Day 10, surgery day

it’s day 10 since diagnosis and surgery day. We just got back from bringing Izzy to the dr. That was by far the hardest part. Now it’s out of our hands, this is happening and we can only deal with it. I suppose I could get in the car and go back and get her, call the whole thing off and enjoy whatever time we have left without putting my baby through this. But I know that isn’t the right decision, it’s the easy decision and the selfish decision but not the one that gives her the best chance of health and happiness.  So healthy isn’t going to look like I thought it would, like I expected it would, like I wanted it to. But life doesn’t usually go like anyone thinks it will that doesn’t make it any less enjoyable. Even this pain isn’t a bad thing because it’s all part of loving and I’m grateful for it. How strange is that? To be grateful for the pain. I supposed right at this minute I’m looking for all the blessings rather than focusing on the misfortunes. Izzy is going to stay at the vets tonight under sedation they will have someone there and we may be able to go visit later. Although the dr wants to keep her heavily sedated so we will wait and see. I’m going to try my best not to second guess the dr. After all we made this decision to place our trust and our baby in her hands. And I am confident in that decision, even if I’m not confident in anything else.
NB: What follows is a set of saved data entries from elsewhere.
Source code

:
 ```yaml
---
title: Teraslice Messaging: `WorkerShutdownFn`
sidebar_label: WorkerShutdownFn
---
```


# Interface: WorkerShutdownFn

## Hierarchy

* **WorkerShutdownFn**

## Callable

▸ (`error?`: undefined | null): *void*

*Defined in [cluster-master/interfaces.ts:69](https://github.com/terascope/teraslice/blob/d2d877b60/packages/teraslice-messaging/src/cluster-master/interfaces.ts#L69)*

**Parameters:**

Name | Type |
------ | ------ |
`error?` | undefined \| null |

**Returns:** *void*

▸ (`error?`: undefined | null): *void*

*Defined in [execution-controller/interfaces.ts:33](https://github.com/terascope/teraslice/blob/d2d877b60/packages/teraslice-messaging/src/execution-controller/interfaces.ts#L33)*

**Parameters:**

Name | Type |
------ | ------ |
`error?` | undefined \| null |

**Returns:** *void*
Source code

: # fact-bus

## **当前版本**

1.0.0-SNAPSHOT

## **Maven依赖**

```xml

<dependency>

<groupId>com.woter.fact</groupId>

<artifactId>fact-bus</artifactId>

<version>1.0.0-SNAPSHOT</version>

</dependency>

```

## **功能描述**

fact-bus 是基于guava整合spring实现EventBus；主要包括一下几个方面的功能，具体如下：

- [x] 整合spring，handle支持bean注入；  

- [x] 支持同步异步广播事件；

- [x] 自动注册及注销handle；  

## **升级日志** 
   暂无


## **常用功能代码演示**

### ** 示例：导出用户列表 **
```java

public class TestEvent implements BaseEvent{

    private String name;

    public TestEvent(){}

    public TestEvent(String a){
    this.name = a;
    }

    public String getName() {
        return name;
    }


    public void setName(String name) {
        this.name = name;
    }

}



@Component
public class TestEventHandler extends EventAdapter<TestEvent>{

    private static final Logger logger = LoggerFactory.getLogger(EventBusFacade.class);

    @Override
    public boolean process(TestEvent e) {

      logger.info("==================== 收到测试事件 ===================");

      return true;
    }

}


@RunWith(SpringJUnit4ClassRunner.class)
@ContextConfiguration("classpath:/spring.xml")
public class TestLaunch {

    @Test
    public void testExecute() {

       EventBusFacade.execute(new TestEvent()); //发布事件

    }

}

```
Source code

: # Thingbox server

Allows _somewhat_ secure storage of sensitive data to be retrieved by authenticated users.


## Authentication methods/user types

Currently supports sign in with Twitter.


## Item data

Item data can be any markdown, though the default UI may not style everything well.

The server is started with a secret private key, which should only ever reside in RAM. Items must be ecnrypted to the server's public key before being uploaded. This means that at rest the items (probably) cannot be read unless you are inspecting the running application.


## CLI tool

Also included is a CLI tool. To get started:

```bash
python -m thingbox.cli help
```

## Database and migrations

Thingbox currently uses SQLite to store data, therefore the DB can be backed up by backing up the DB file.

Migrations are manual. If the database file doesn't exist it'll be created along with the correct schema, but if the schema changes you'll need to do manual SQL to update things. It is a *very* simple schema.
2 thoughts on “Day 10, surgery day”

  1. We’ve all experienced those difficult emotions, but there’s a new member posting before and after pictures today who noted how much happier her pup looks a couple days after amputation.

    Other members here will tell you how they didn’t realize how painful their dog’s cancer was until they took it away.

    In our case, Casey started this amazing stress shedding while we were waiting for his surgery. Goldens shed, but this was way over the top. That shedding stopped within 48 hours of his surgery.

    Always remember you’ve done this FOR Izzy not TO her.

  2. we ALL feel the same way. I was second guessing my decision even a week post op.

    You’ll see that once the recovery is underway and the pain is gone you will know you did the right thing. We are 8 weeks post op!!